═════ Task material
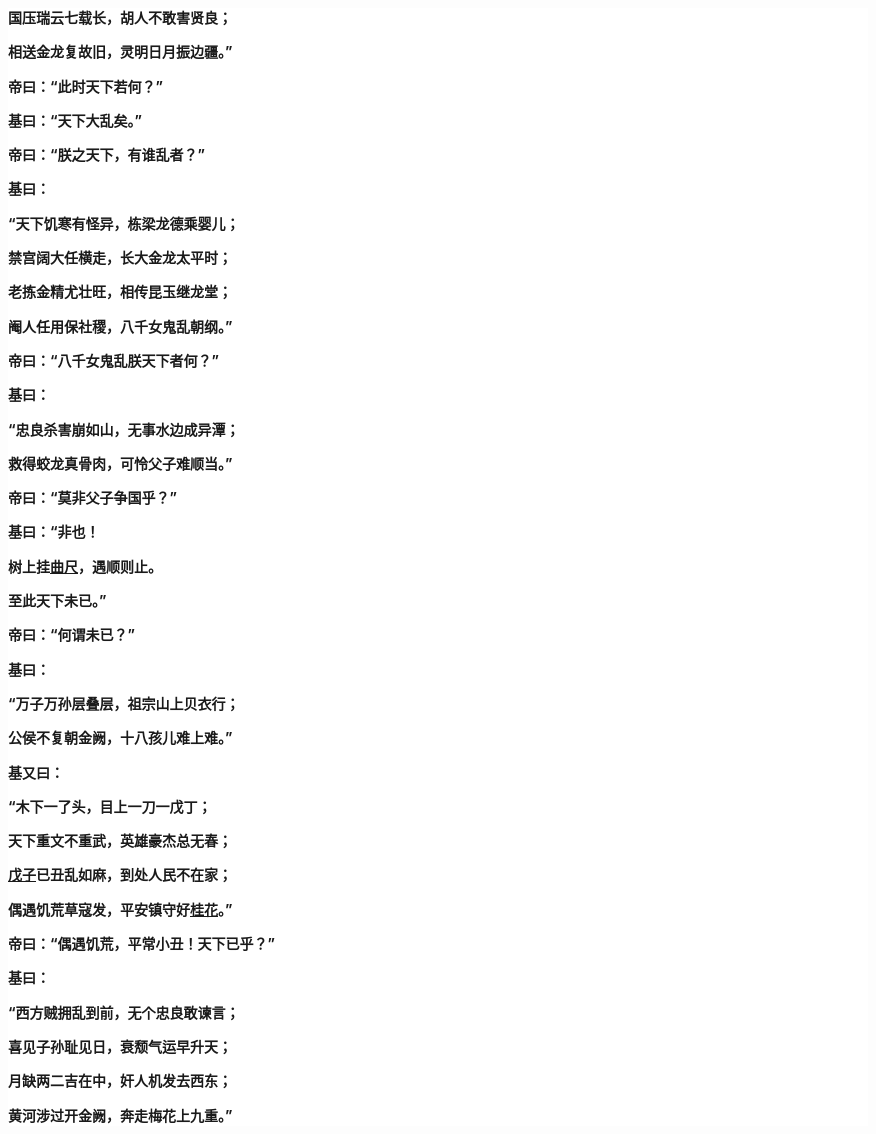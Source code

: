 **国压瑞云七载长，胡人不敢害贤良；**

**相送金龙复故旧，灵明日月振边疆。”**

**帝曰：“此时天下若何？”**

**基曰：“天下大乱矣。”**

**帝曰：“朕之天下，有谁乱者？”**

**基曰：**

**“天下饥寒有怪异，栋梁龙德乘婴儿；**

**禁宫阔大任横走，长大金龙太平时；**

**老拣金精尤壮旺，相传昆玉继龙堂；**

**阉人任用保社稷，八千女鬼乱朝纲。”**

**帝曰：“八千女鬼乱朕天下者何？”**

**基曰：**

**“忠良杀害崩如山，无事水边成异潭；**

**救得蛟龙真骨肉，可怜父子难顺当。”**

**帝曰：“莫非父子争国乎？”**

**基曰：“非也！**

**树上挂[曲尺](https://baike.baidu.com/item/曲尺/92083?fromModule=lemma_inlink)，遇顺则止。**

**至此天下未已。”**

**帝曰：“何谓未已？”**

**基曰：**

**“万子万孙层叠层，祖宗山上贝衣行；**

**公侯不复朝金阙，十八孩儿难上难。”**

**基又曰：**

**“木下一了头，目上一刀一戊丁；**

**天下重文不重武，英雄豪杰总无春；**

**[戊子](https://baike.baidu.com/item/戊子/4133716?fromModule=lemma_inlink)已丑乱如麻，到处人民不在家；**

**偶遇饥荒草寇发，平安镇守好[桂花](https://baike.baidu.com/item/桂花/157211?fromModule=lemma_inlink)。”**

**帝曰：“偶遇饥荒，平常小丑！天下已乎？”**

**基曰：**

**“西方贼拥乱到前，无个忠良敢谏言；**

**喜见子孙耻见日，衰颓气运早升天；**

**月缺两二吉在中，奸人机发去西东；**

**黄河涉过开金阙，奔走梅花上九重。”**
══════════
◆ Task statement
Please print the entries above exactly. Skip every picture.

◆ Exercise result
Source code

: **国压瑞云七载长，胡人不敢害贤良；**

**相送金龙复故旧，灵明日月振边疆。”**

**帝曰：“此时天下若何？”**

**基曰：“天下大乱矣。”**

**帝曰：“朕之天下，有谁乱者？”**

**基曰：**

**“天下饥寒有怪异，栋梁龙德乘婴儿；**

**禁宫阔大任横走，长大金龙太平时；**

**老拣金精尤壮旺，相传昆玉继龙堂；**

**阉人任用保社稷，八千女鬼乱朝纲。”**

**帝曰：“八千女鬼乱朕天下者何？”**

**基曰：**

**“忠良杀害崩如山，无事水边成异潭；**

**救得蛟龙真骨肉，可怜父子难顺当。”**

**帝曰：“莫非父子争国乎？”**

**基曰：“非也！**

**树上挂[曲尺](https://baike.baidu.com/item/曲尺/92083?fromModule=lemma_inlink)，遇顺则止。**

**至此天下未已。”**

**帝曰：“何谓未已？”**

**基曰：**

**“万子万孙层叠层，祖宗山上贝衣行；**

**公侯不复朝金阙，十八孩儿难上难。”**

**基又曰：**

**“木下一了头，目上一刀一戊丁；**

**天下重文不重武，英雄豪杰总无春；**

**[戊子](https://baike.baidu.com/item/戊子/4133716?fromModule=lemma_inlink)已丑乱如麻，到处人民不在家；**

**偶遇饥荒草寇发，平安镇守好[桂花](https://baike.baidu.com/item/桂花/157211?fromModule=lemma_inlink)。”**

**帝曰：“偶遇饥荒，平常小丑！天下已乎？”**

**基曰：**

**“西方贼拥乱到前，无个忠良敢谏言；**

**喜见子孙耻见日，衰颓气运早升天；**

**月缺两二吉在中，奸人机发去西东；**

**黄河涉过开金阙，奔走梅花上九重。”**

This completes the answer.